Introduction to Matplotlib - Part 3


Bhaskar S 10/01/2017


Hands-on Matplotlib

Pie Chart

We now switch gears to explore some pie charts in Matplotlib.

For this example, we generate a random sample of 100 scores in the range 1 to 100, map the scores to a letter grade (A, B, C, D, F), determine the distribute of grades (count of each grade), and finally display a pie chart of the grade distribution.

Let us initialize the random number generator by invoking seed() method (for reproducibility) as shown below:

np.random.seed(50)

Now, we generate a random sample of 100 scores in the range 1 through 100 (with replacement) by invoking the choice() method as shown below:

scores = np.random.choice(range(1, 101), 100, replace=True)

Next, we map the sample scores to letter grades using the following method:

Letter Grades
def score_to_grade(n):
    if n > 90:
        return 'A'
    elif n > 80 and n <= 90:
        return 'B'
    elif n > 70 and n <= 80:
        return 'C'
    elif n > 60 and n <= 70:
        return 'D'
    return 'F'

letter_grades = map(score_to_grade, list(scores))

Finally, we will map the letter grades to distribution of grades using the following method:

Grade Counts
from collections import defaultdict

dist_counts = defaultdict(int)

def get_grade_counts(s):
    if s == 'A':
        dist_counts['A'] += 1
    elif s == 'B':
        dist_counts['B'] += 1
    elif s == 'C':
        dist_counts['C'] += 1
    elif s == 'D':
        dist_counts['D'] += 1
    else:
        dist_counts['F'] += 1

map(get_grade_counts, letter_grades)

keys = sorted(dist_counts.keys())
values = [dist_counts[k] for k in keys]

To display a pie chart, use the pie() method as shown below:

plt.pie(values, labels=keys)

plt.title('Student Grade Distribution', color='#6b0eb2', fontsize='16', fontweight='bold')

plt.show()

The plot should look similar to the one shown in Figure.23 below:

Pie Chart of Grades
Figure.23

The pie() method generates a simple elliptical pie chart.

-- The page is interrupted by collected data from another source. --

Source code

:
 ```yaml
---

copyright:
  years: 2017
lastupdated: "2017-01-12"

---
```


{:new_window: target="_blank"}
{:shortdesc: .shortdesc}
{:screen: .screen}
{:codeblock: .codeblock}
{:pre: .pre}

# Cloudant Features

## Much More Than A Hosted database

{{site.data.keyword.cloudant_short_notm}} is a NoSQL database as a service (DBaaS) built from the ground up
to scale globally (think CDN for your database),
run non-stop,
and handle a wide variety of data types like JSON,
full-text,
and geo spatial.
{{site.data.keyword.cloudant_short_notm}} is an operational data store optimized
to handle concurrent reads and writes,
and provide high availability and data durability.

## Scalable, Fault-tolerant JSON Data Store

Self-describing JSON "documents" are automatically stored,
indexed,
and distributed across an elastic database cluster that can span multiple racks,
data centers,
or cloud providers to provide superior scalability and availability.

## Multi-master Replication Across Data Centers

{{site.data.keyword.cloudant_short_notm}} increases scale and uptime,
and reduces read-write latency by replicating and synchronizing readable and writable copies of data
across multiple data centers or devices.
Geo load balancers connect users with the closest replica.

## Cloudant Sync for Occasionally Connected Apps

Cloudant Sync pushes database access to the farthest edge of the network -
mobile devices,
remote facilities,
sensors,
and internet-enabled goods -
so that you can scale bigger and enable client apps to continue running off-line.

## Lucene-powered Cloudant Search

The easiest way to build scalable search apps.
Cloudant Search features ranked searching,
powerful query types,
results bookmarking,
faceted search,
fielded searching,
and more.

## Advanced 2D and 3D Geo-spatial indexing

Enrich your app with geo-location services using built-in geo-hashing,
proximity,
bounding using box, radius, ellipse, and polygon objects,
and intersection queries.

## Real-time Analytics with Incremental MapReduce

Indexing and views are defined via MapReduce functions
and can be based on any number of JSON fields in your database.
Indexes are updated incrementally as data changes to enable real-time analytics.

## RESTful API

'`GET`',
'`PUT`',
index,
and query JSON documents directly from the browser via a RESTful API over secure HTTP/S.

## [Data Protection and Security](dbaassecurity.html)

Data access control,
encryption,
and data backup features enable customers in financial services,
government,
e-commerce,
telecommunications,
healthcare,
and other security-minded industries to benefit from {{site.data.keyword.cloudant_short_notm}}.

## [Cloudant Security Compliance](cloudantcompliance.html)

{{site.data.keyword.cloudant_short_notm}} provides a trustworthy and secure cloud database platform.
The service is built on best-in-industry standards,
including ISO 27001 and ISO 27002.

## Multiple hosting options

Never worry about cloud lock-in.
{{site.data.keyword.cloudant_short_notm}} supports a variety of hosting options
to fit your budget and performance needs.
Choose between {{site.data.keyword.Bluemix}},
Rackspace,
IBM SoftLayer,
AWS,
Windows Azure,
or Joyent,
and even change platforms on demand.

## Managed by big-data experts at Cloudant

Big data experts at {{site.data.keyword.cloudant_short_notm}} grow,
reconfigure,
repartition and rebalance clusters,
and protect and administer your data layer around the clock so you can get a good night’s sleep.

It is called with two parameters, both of which are a collection (of the same size). The first parameter represents the count of each grade from the sample and will be displayed as a segment (wedge) in the pie chart, while the second parameter represents the grade letters and will be used to show the segment labels.

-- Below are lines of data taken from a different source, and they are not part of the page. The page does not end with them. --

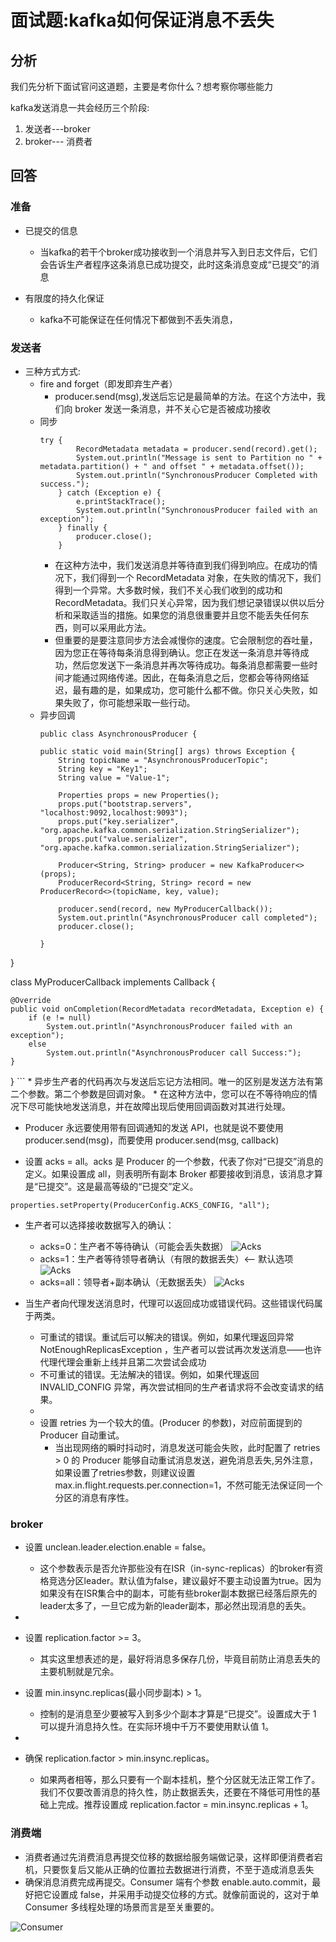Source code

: # 面试题:kafka如何保证消息不丢失
## 分析
我们先分析下面试官问这道题，主要是考你什么？想考察你哪些能力

kafka发送消息一共会经历三个阶段:

1. 发送者---broker
2. broker--- 消费者

## 回答

### 准备

* 已提交的信息
  * 当kafka的若干个broker成功接收到一个消息并写入到日志文件后，它们会告诉生产者程序这条消息已成功提交，此时这条消息变成“已提交”的消息

* 有限度的持久化保证
  * kafka不可能保证在任何情况下都做到不丢失消息， 
### 发送者
* 三种方式方式:
  * fire and forget（即发即弃生产者）
    * producer.send(msg),发送后忘记是最简单的方法。在这个方法中，我们向 broker 发送一条消息，并不关心它是否被成功接收
  * 同步
    ```
    try {
            RecordMetadata metadata = producer.send(record).get();
            System.out.println("Message is sent to Partition no " + metadata.partition() + " and offset " + metadata.offset());
            System.out.println("SynchronousProducer Completed with success.");
        } catch (Exception e) {
            e.printStackTrace();
            System.out.println("SynchronousProducer failed with an exception");
        } finally {
            producer.close();
        }
    ```
    * 在这种方法中，我们发送消息并等待直到我们得到响应。在成功的情况下，我们得到一个 RecordMetadata 对象，在失败的情况下，我们得到一个异常。大多数时候，我们不关心我们收到的成功和 RecordMetadata。我们只关心异常，因为我们想记录错误以供以后分析和采取适当的措施。如果您的消息很重要并且您不能丢失任何东西，则可以采用此方法。
    * 但重要的是要注意同步方法会减慢你的速度。它会限制您的吞吐量，因为您正在等待每条消息得到确认。您正在发送一条消息并等待成功，然后您发送下一条消息并再次等待成功。每条消息都需要一些时间才能通过网络传递。因此，在每条消息之后，您都会等待网络延迟，最有趣的是，如果成功，您可能什么都不做。你只关心失败，如果失败了，你可能想采取一些行动。
  * 异步回调
    ```
    public class AsynchronousProducer {

    public static void main(String[] args) throws Exception {
        String topicName = "AsynchronousProducerTopic";
        String key = "Key1";
        String value = "Value-1";

        Properties props = new Properties();
        props.put("bootstrap.servers", "localhost:9092,localhost:9093");
        props.put("key.serializer", "org.apache.kafka.common.serialization.StringSerializer");
        props.put("value.serializer", "org.apache.kafka.common.serialization.StringSerializer");

        Producer<String, String> producer = new KafkaProducer<>(props);
        ProducerRecord<String, String> record = new ProducerRecord<>(topicName, key, value);

        producer.send(record, new MyProducerCallback());
        System.out.println("AsynchronousProducer call completed");
        producer.close();

    }
}

class MyProducerCallback implements Callback {

    @Override
    public void onCompletion(RecordMetadata recordMetadata, Exception e) {
        if (e != null)
            System.out.println("AsynchronousProducer failed with an exception");
        else
            System.out.println("AsynchronousProducer call Success:");
    }
}
    ```
    * 异步生产者的代码再次与发送后忘记方法相同。唯一的区别是发送方法有第二个参数。第二个参数是回调对象。
    * 在这种方法中，您可以在不等待响应的情况下尽可能快地发送消息，并在故障出现后使用回调函数对其进行处理。
* Producer 永远要使用带有回调通知的发送 API，也就是说不要使用 producer.send(msg)，而要使用 producer.send(msg, callback)


* 设置 acks = all。acks 是 Producer 的一个参数，代表了你对“已提交”消息的定义。如果设置成 all，则表明所有副本 Broker 都要接收到消息，该消息才算是“已提交”。这是最高等级的“已提交”定义。
  
```
properties.setProperty(ProducerConfig.ACKS_CONFIG, "all");
```

  * 生产者可以选择接收数据写入的确认：
    * acks=0：生产者不等待确认（可能会丢失数据）
    ![Acks](image/Acks0.webp)
    * acks=1：生产者等待领导者确认（有限的数据丢失）<– 默认选项
    ![Acks](image/Acks1.webp)
    * acks=all：领导者+副本确认（无数据丢失）
    ![Acks](image/Acks2.webp)

* 当生产者向代理发送消息时，代理可以返回成功或错误代码。这些错误代码属于两类。
    * 可重试的错误。重试后可以解决的错误。例如，如果代理返回异常 NotEnoughReplicasException ，生产者可以尝试再次发送消息——也许代理代理会重新上线并且第二次尝试会成功
    * 不可重试的错误。无法解决的错误。例如，如果代理返回 INVALID_CONFIG 异常，再次尝试相同的生产者请求将不会改变请求的结果。
    * 
    * 设置 retries 为一个较大的值。(Producer 的参数)，对应前面提到的 Producer 自动重试。
      * 当出现网络的瞬时抖动时，消息发送可能会失败，此时配置了 retries > 0 的 Producer 能够自动重试消息发送，避免消息丢失,另外注意，如果设置了retries参数，则建议设置max.in.flight.requests.per.connection=1，不然可能无法保证同一个分区的消息有序性。  



### broker

* 设置 unclean.leader.election.enable = false。
  * 这个参数表示是否允许那些没有在ISR（in-sync-replicas）的broker有资格竞选分区leader。默认值为false，建议最好不要主动设置为true。因为如果没有在ISR集合中的副本，可能有些broker副本数据已经落后原先的leader太多了，一旦它成为新的leader副本，那必然出现消息的丢失。
* 
* 设置 replication.factor >= 3。
  * 其实这里想表述的是，最好将消息多保存几份，毕竟目前防止消息丢失的主要机制就是冗余。
  
* 设置 min.insync.replicas(最小同步副本) > 1。
  * 控制的是消息至少要被写入到多少个副本才算是“已提交”。设置成大于 1 可以提升消息持久性。在实际环境中千万不要使用默认值 1。
* 
* 确保 replication.factor > min.insync.replicas。
  * 如果两者相等，那么只要有一个副本挂机，整个分区就无法正常工作了。我们不仅要改善消息的持久性，防止数据丢失，还要在不降低可用性的基础上完成。推荐设置成 replication.factor = min.insync.replicas + 1。

### 消费端

* 消费者通过先消费消息再提交位移的数据给服务端做记录，这样即便消费者宕机，只要恢复后又能从正确的位置拉去数据进行消费，不至于造成消息丢失
* 确保消息消费完成再提交。Consumer 端有个参数 enable.auto.commit，最好把它设置成 false，并采用手动提交位移的方式。就像前面说的，这对于单 Consumer 多线程处理的场景而言是至关重要的。

![Consumer](image/Consumer.png)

By default, a pie chart is displayed as an ellipse with the data displayed in a counter-clockwise way.

To display the distribution of grades in a clockwise fashion, with percentages in each segment, and emphasize the segment for grade A, execute the following methods as shown below:

explode = [0.1, 0.0, 0.0, 0.0, 0.0]

plt.pie(values, labels=keys, explode=explode, autopct='%1.1f%%', counterclock=False)

plt.title('Student Grade Distribution', color='#6b0eb2', fontsize='16', fontweight='bold')

plt.show()

The plot should look similar to the one shown in Figure.24 below:

Pie Chart with Percent
Figure.24

To display the grade segments in a clockwise fashion, set the counterclock parameter to False.

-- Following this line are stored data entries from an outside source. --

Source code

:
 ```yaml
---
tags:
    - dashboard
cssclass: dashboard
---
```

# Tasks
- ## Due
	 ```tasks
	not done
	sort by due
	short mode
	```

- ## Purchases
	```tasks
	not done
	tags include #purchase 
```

To display percentage values for each segment, use the autopct parameter to specify a format string for the percentages.

To emphasize the segment for grade A, use the explode parameter to specify a collection of decimal fractions. A value other than 0.0 in the collection will help emphasize the corresponding segment. Since grade A is in the first position, we use the value of 0.1 in the first position of the specified collection to emphasize grade A.

To display a slightly bigger circular pie chart, execute the following methods as shown below:

explode = [0.1, 0.0, 0.0, 0.0, 0.0]

plt.axis('equal')

plt.pie(values, labels=keys, explode=explode, autopct='%1.1f%%', counterclock=False, radius=1.2)

plt.title('Student Grade Distribution', color='#6b0eb2', fontsize='16', fontweight='bold')

plt.show()

The plot should look similar to the one shown in Figure.25 below:

Cicular Pie of Grades
Figure.25

The axis() method with a parameter value of equal is what allows us to generate a circular pie chart.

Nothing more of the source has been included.